We reviewed qualifying test results of sonographers seeking certification to image and measure cervical length in a clinical trial. Participating sonographers were required to access training materials and submit 15 images, 3 each from 5 pregnant women not enrolled in the trial. One of 2 sonologists reviewed all qualifying images. We recorded the proportion of images that did not meet standard criteria (excess compression, landmarks not seen, improper image size, or full maternal bladder) and the proportion in which the cervical length was measured incorrectly. Failure for a given patient was defined as >1 unacceptable image, or >2 acceptable images with incorrect caliper placement or erroneous choice of the "shortest best" cervical length. Certification required satisfactory images and cervical length measurement from ≥4 patients.

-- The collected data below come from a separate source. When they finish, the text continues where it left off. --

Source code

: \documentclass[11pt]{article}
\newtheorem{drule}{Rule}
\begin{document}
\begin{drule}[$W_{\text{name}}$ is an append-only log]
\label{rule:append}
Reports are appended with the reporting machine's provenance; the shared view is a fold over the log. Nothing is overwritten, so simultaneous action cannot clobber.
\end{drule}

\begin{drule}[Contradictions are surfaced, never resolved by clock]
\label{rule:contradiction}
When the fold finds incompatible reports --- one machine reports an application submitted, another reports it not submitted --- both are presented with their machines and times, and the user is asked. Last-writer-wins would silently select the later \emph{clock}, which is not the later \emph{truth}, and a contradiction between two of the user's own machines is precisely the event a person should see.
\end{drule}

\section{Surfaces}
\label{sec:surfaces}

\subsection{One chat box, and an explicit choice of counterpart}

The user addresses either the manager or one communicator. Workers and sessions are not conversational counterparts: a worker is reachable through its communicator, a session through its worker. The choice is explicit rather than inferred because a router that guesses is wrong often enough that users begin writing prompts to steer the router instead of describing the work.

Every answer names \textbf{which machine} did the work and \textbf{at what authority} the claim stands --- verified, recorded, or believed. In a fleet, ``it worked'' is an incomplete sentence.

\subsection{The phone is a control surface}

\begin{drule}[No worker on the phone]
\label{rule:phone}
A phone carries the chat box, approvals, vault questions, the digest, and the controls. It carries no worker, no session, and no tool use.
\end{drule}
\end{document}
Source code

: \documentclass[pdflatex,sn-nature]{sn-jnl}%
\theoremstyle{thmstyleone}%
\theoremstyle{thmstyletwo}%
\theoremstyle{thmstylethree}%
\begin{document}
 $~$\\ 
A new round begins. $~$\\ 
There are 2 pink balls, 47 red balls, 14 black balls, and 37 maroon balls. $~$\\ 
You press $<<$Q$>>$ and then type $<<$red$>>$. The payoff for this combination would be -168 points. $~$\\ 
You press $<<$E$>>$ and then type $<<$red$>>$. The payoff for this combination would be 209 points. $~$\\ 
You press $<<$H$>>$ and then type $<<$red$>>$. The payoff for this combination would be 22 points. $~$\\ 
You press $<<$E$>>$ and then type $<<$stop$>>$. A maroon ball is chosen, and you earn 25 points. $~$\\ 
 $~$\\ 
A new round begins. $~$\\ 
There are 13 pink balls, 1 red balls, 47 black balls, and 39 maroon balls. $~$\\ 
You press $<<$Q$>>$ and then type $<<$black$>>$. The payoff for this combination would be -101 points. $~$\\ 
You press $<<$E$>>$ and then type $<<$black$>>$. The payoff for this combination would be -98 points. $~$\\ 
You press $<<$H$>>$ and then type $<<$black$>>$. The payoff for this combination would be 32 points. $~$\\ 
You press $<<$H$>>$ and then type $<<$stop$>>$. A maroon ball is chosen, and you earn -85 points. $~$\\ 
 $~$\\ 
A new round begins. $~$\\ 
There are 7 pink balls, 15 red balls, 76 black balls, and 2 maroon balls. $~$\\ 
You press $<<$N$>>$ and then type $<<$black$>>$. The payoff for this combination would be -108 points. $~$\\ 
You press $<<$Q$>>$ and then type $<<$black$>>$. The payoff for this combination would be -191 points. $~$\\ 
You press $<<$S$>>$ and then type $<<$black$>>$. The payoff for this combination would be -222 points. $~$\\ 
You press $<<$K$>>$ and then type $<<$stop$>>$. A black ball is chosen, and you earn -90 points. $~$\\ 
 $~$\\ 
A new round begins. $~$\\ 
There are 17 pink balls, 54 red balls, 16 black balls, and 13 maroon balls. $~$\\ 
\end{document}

A total of 327 sonographers submitted 4905 images. A total of 271 sonographers (83%) were certified on the first, 41 (13%) on the second, and 2 (0.6%) on the third submission. Thirteen never achieved certification. Of 314 who passed, 196 submitted 15 acceptable images that were appropriately measured for all 5 women. There were 1277 deficient images: 493 were acceptable but incorrectly measured images from sonographers who passed certification because mismeasurement occurred no more than twice. Of 784 deficient images submitted by sonographers who failed the certification, 471 were rejected because of improper measurement (caliper placement and/or failure to identify the shortest best image), and 313 because of failure to obtain a satisfactory image (excessive compression, required landmarks not visible, incorrect image size, brief examination, and/or full maternal bladder).
Although 83% of sonographers were certified on their first submission, >1 in 4 ultrasound images submitted did not meet published quality criteria. Increased attention to standardized education and credentials is warranted for persons who perform ultrasound examinations of the cervix in pregnancy.
阴道超声成像和宫颈长度测量的发表标准的遵循情况尚不确定。我们试图通过评估提交的图像来评估研究超声医师的遵循情况,这些图像用于参加临床试验的认证。
我们回顾了寻求认证以在临床试验中进行宫颈成像和测量的超声医师的合格测试结果。参加超声医师需要访问培训材料并提交 15 张图像,每张图像来自 5 名未参加试验的孕妇。2 位超声科医生中的 1 位审核了所有合格图像。我们记录了不符合标准标准(过度压缩、未见到标志、图像尺寸不当或完整的母体膀胱)的图像比例,以及宫颈长度测量不正确的图像比例。对于给定的患者,定义为> 1 个不可接受的图像,或> 2 个可接受的图像,但卡尺放置不正确或错误选择“最短最佳”宫颈长度。认证需要从≥ 4 名患者获得满意的图像和宫颈长度测量。
共有 327 名超声医师提交了 4905 张图像。共有 271 名超声医师(83%)在第一次提交时获得认证,41 名(13%)在第二次提交时获得认证,2 名(0.6%)在第三次提交时获得认证。有 13 名从未获得认证。在通过认证的 314 名中,有 196 名提交了 15 张可接受的图像,这些图像适用于所有 5 名女性。共有 1277 张图像存在缺陷:493 张是可接受的,但测量不正确的图像来自通过认证的超声医师,因为测量错误不超过两次。在未能通过认证的 784 张图像中,有 471 张因测量不当(卡尺放置和/或未能识别最短最佳图像)而被拒绝,313 张因未能获得满意的图像(过度压缩、需要的标志不可见、图像尺寸不正确、检查时间短和/或完整的母体膀胱)而被拒绝。
尽管 83%的超声医师在第一次提交时获得了认证,但提交的超过 1/4 的超声图像不符合已发表的质量标准。对于在妊娠期间进行宫颈超声检查的人员,需要更加关注标准化教育和证书。